La présidente d'un tribunal canadien chargé de sévir contre de la discrimination a elle-même harcelé et insulté des employés de manière répétée, allant jusqu'à formuler des remarques discriminatoires à l'égard de subalternes.

C'est ce que conclut le Commissariat à l'intégrité du secteur public dans un rapport rendu public jeudi matin.

Shirish P. Chotalia, qui porte le titre honorifique de conseillère de la reine (c.r.) a été présidente du Tribunal canadien des droits de la personne (TCDP) de 2009 jusqu'à novembre 2012, lorsqu'elle a remis sa démission au cours de l'enquête.

« Mme Chotalia a harcelé, de manière répétée, des employés à tous les échelons, en parlant d'eux en utilisant des termes péjoratifs, en mettant en question leurs compétences devant leurs collègues et en diffusant de fausses informations à leur égard en milieu de travail », peut-on lire dans le rapport.

« Lors de réunions et en présence d'autres employés, Mme Chotalia faisait preuve d'une attitude dégradante et humiliante à leur égard.

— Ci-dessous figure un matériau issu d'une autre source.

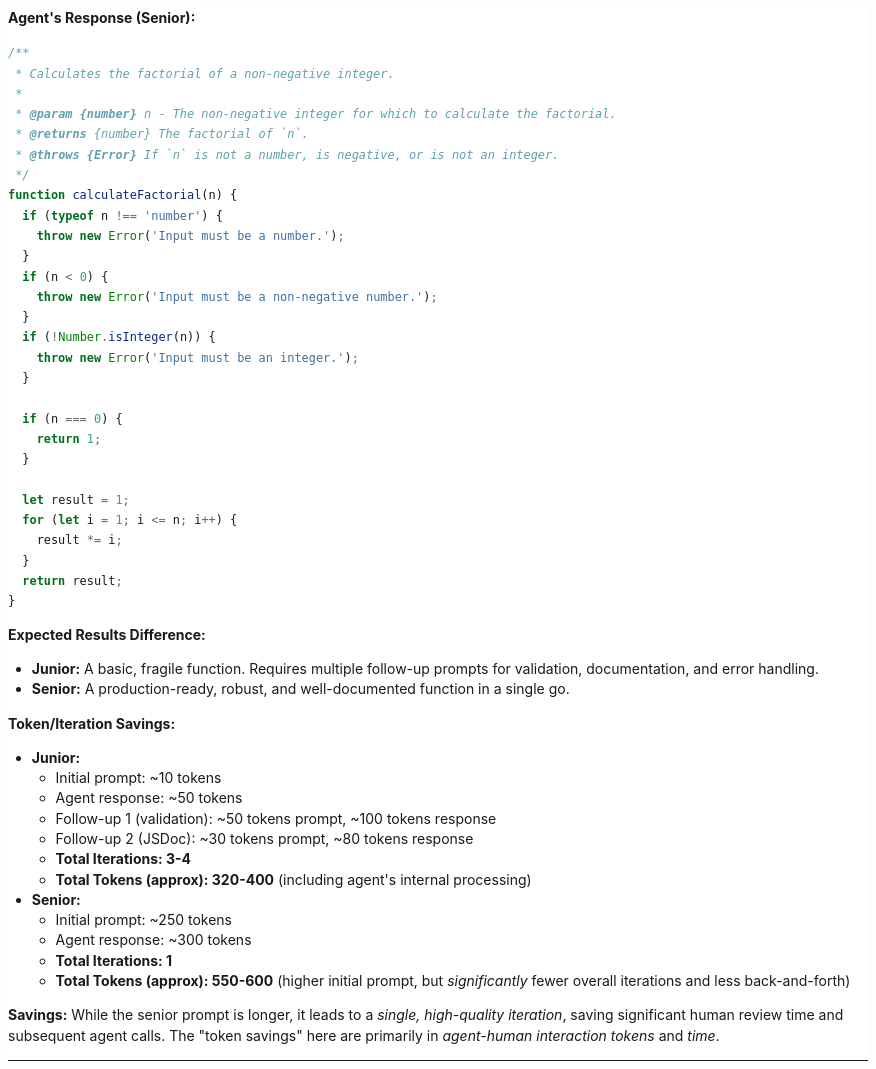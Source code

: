 **Agent's Response (Senior):**
```javascript
/**
 * Calculates the factorial of a non-negative integer.
 *
 * @param {number} n - The non-negative integer for which to calculate the factorial.
 * @returns {number} The factorial of `n`.
 * @throws {Error} If `n` is not a number, is negative, or is not an integer.
 */
function calculateFactorial(n) {
  if (typeof n !== 'number') {
    throw new Error('Input must be a number.');
  }
  if (n < 0) {
    throw new Error('Input must be a non-negative number.');
  }
  if (!Number.isInteger(n)) {
    throw new Error('Input must be an integer.');
  }

  if (n === 0) {
    return 1;
  }

  let result = 1;
  for (let i = 1; i <= n; i++) {
    result *= i;
  }
  return result;
}
```

**Expected Results Difference:**
*   **Junior:** A basic, fragile function. Requires multiple follow-up prompts for validation, documentation, and error handling.
*   **Senior:** A production-ready, robust, and well-documented function in a single go.

**Token/Iteration Savings:**
*   **Junior:**
    *   Initial prompt: ~10 tokens
    *   Agent response: ~50 tokens
    *   Follow-up 1 (validation): ~50 tokens prompt, ~100 tokens response
    *   Follow-up 2 (JSDoc): ~30 tokens prompt, ~80 tokens response
    *   **Total Iterations: 3-4**
    *   **Total Tokens (approx): 320-400** (including agent's internal processing)
*   **Senior:**
    *   Initial prompt: ~250 tokens
    *   Agent response: ~300 tokens
    *   **Total Iterations: 1**
    *   **Total Tokens (approx): 550-600** (higher initial prompt, but *significantly* fewer overall iterations and less back-and-forth)

**Savings:** While the senior prompt is longer, it leads to a *single, high-quality iteration*, saving significant human review time and subsequent agent calls. The "token savings" here are primarily in *agent-human interaction tokens* and *time*.

---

Elle soulevait fréquemment des problèmes de santé personnels des employés, revenait sur le sujet d'un désaccord passé et attribuait à des employés, de manière injustifiée, la responsabilité pour des erreurs commises », ajoute-t-on.

« Dans certains cas, certaines personnes fondaient en larmes par suite des humiliations qu'elle leur infligeait en public. »

Le commissariat a noté que les allégations de comportement abusif avaient débuté dès le début du mandat de l'ex-présidente.

Tremblement de terre

Parmi les actes reprochés, on dénote également que « lors du tremblement de terre à Ottawa à l'été 2010, Mme Chotalia a ordonné à ses employés, par l'entremise de son adjointe, de rester à l'intérieur de l'immeuble et elle n'a pris aucune mesure pour répondre aux préoccupations des employés à l'égard d'une évacuation possible de l'immeuble après le tremblement de terre. »

« Mme Chotalia est plutôt allée de l'avant avec sa cérémonie de prestation de serment qu'elle avait elle-même organisée et qui devait se tenir cet après-midi-là, en dépit des exigences en matière de sécurité et des inquiétudes du personnel », ajoute-t-on.

Le Commissariat lui a même reproché un cas de discrimination : « Mme Chotalia a également formulé des remarques discriminatoires à l'égard de deux employés qui entretenaient une relation personnelle. Elle a fait remarquer qu'il n'était pas convenable que des personnes aient une relation personnelle et travaillent dans la même organisation ».

« Ironique »

« C'est ironique que dans un organisme qui est sensé être le protecteur des droits de la personne, que des comportements tels que ceux-là aient eu cours », a noté le commissaire à l'intégrité, Mario Dion, lors d'une téléconférence avec la presse jeudi.

« Dans les presque deux ans et demi que j'ai été en poste comme commissaire à l'intégrité du secteur public, c'est le pire cas de manque de respect à l'égard d'individus pour lesquels vous êtes responsable », a-t-il ajouté.

Le commissaire Dion s'est récusé au tout début de l'enquête en raison d'une rencontre qu'il avait déjà eue avec la présidente, alors qu'il occupait un autre poste de haut fonctionnaire au gouvernement. C'est un autre enquêteur du commissariat, Christian Santarossa qui en a été chargé.

M. Santarossa a tenté à plusieurs reprises de rencontrer Mme Chotalia ou ses avocats pour obtenir plus de détails sur sa version des faits, mais sans succès, a expliqué le commissaire Dion. Ils n'ont donc eu qu'une seule rencontre, au tout début du processus.

Le Commissariat n'a pas le pouvoir d'imposer de sanctions à la fautive et celle-ci n'est plus employée par le gouvernement. Le rapport a recommandé de soutenir les employés victimes d'abus et d'évaluer le besoin de développer une initiative sur le mieux-être des employés en milieu de travail. L'actuel président par intérim a accepté ces recommandations.

Avant sa nomination à la tête du TCDP, où elle pouvait toucher un salaire allant jusqu'à 256 000 $, Shirish Chotalia avait exercé comme avocate dans le domaine de l'immigration, des droits de la personne et de la gestion des conflits de travail. Elle a aussi été commissaire auprès de la Commission des droits de la personne de l'Alberta de 1989 à 1993, membre du TCDP de 1999 à 2005 et conseillère au barreau de l'Alberta de 2008 à 2009.

C'est la première fois que le commissaire Dion nommait ainsi la personne visée dans son rapport.